[Collected data]
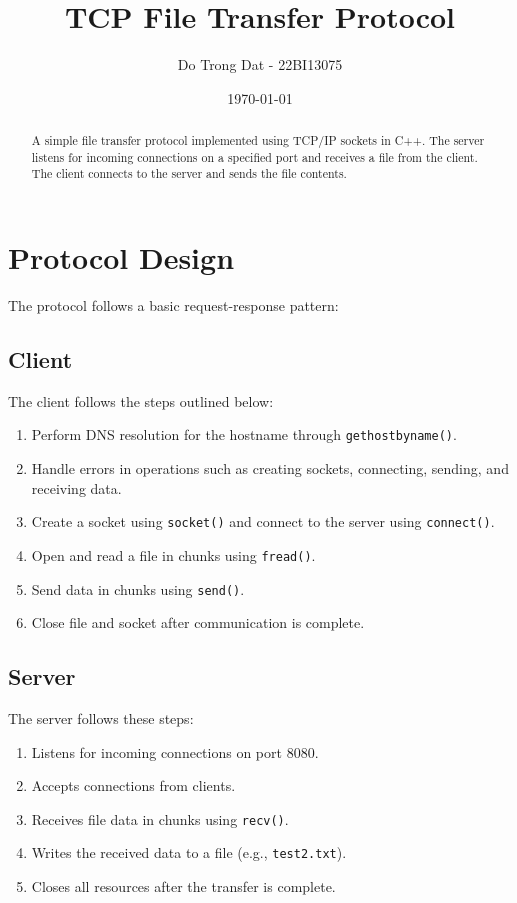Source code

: \documentclass{article}
\begin{document}
\title{TCP File Transfer Protocol}
\author{Do Trong Dat - 22BI13075}
\date{\today}

\maketitle

\begin{abstract}
A simple file transfer protocol implemented using TCP/IP sockets in C++. The server listens for incoming connections on a specified port and receives a file from the client. The client connects to the server and sends the file contents.
\end{abstract}

\section{Protocol Design}

The protocol follows a basic request-response pattern:

\subsection{Client}

The client follows the steps outlined below:

\begin{enumerate}
    \item Perform DNS resolution for the hostname through \texttt{gethostbyname()}.
    \item Handle errors in operations such as creating sockets, connecting, sending, and receiving data.
    \item Create a socket using \texttt{socket()} and connect to the server using \texttt{connect()}.
    \item Open and read a file in chunks using \texttt{fread()}.
    \item Send data in chunks using \texttt{send()}.
    \item Close file and socket after communication is complete.
\end{enumerate}


\subsection{Server}

The server follows these steps:

\begin{enumerate}
    \item Listens for incoming connections on port 8080.
    \item Accepts connections from clients.
    \item Receives file data in chunks using \texttt{recv()}.
    \item Writes the received data to a file (e.g., \texttt{test2.txt}).
    \item Closes all resources after the transfer is complete.
\end{enumerate}
\end{document}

■ **Problem to solve**: Excluding the pictures, transcribe all of the entries exactly.

■ **Answer section**:
Source code

: \documentclass{article}
\begin{document}
\title{TCP File Transfer Protocol}
\author{Do Trong Dat - 22BI13075}
\date{\today}

\maketitle

\begin{abstract}
A simple file transfer protocol implemented using TCP/IP sockets in C++. The server listens for incoming connections on a specified port and receives a file from the client. The client connects to the server and sends the file contents.
\end{abstract}

\section{Protocol Design}

The protocol follows a basic request-response pattern:

\subsection{Client}

The client follows the steps outlined below:

\begin{enumerate}
    \item Perform DNS resolution for the hostname through \texttt{gethostbyname()}.
    \item Handle errors in operations such as creating sockets, connecting, sending, and receiving data.
    \item Create a socket using \texttt{socket()} and connect to the server using \texttt{connect()}.
    \item Open and read a file in chunks using \texttt{fread()}.
    \item Send data in chunks using \texttt{send()}.
    \item Close file and socket after communication is complete.
\end{enumerate}


\subsection{Server}

The server follows these steps:

\begin{enumerate}
    \item Listens for incoming connections on port 8080.
    \item Accepts connections from clients.
    \item Receives file data in chunks using \texttt{recv()}.
    \item Writes the received data to a file (e.g., \texttt{test2.txt}).
    \item Closes all resources after the transfer is complete.
\end{enumerate}
\end{document}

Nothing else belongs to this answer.